Write out exactly the lines below that run from the one containing "5. 3일만에 개선된 버전을 다시 출시" through the one containing "2. **적절한 출시 전략 선택**: 제품과 상황에 맞는 출시 방식 결정", both included, with no other lines.

Rendered images with source text
------------------------------------

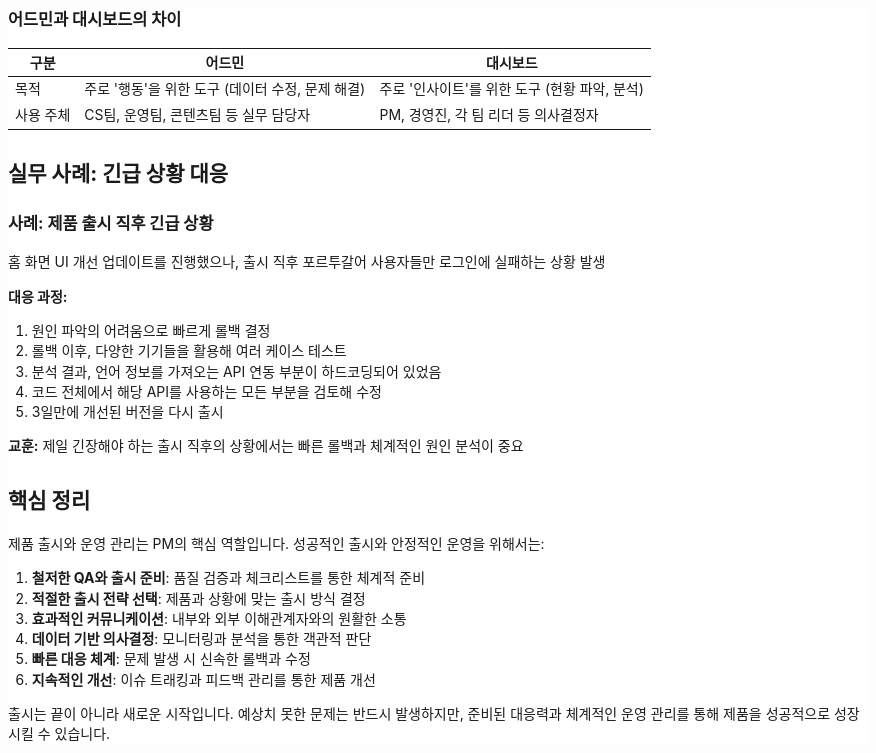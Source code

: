 ### 어드민과 대시보드의 차이

| 구분 | 어드민 | 대시보드 |
|------|--------|----------|
| 목적 | 주로 '행동'을 위한 도구 (데이터 수정, 문제 해결) | 주로 '인사이트'를 위한 도구 (현황 파악, 분석) |
| 사용 주체 | CS팀, 운영팀, 콘텐츠팀 등 실무 담당자 | PM, 경영진, 각 팀 리더 등 의사결정자 |

## 실무 사례: 긴급 상황 대응

### 사례: 제품 출시 직후 긴급 상황
홈 화면 UI 개선 업데이트를 진행했으나, 출시 직후 포르투갈어 사용자들만 로그인에 실패하는 상황 발생

**대응 과정:**
1. 원인 파악의 어려움으로 빠르게 롤백 결정
2. 롤백 이후, 다양한 기기들을 활용해 여러 케이스 테스트
3. 분석 결과, 언어 정보를 가져오는 API 연동 부분이 하드코딩되어 있었음
4. 코드 전체에서 해당 API를 사용하는 모든 부분을 검토해 수정
5. 3일만에 개선된 버전을 다시 출시

**교훈:** 제일 긴장해야 하는 출시 직후의 상황에서는 빠른 롤백과 체계적인 원인 분석이 중요

## 핵심 정리

제품 출시와 운영 관리는 PM의 핵심 역할입니다. 성공적인 출시와 안정적인 운영을 위해서는:

1. **철저한 QA와 출시 준비**: 품질 검증과 체크리스트를 통한 체계적 준비
2. **적절한 출시 전략 선택**: 제품과 상황에 맞는 출시 방식 결정
3. **효과적인 커뮤니케이션**: 내부와 외부 이해관계자와의 원활한 소통
4. **데이터 기반 의사결정**: 모니터링과 분석을 통한 객관적 판단
5. **빠른 대응 체계**: 문제 발생 시 신속한 롤백과 수정
6. **지속적인 개선**: 이슈 트래킹과 피드백 관리를 통한 제품 개선

출시는 끝이 아니라 새로운 시작입니다. 예상치 못한 문제는 반드시 발생하지만, 준비된 대응력과 체계적인 운영 관리를 통해 제품을 성공적으로 성장시킬 수 있습니다.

------------------------------------

Your solution>
5. 3일만에 개선된 버전을 다시 출시

**교훈:** 제일 긴장해야 하는 출시 직후의 상황에서는 빠른 롤백과 체계적인 원인 분석이 중요

## 핵심 정리

제품 출시와 운영 관리는 PM의 핵심 역할입니다. 성공적인 출시와 안정적인 운영을 위해서는:

1. **철저한 QA와 출시 준비**: 품질 검증과 체크리스트를 통한 체계적 준비
2. **적절한 출시 전략 선택**: 제품과 상황에 맞는 출시 방식 결정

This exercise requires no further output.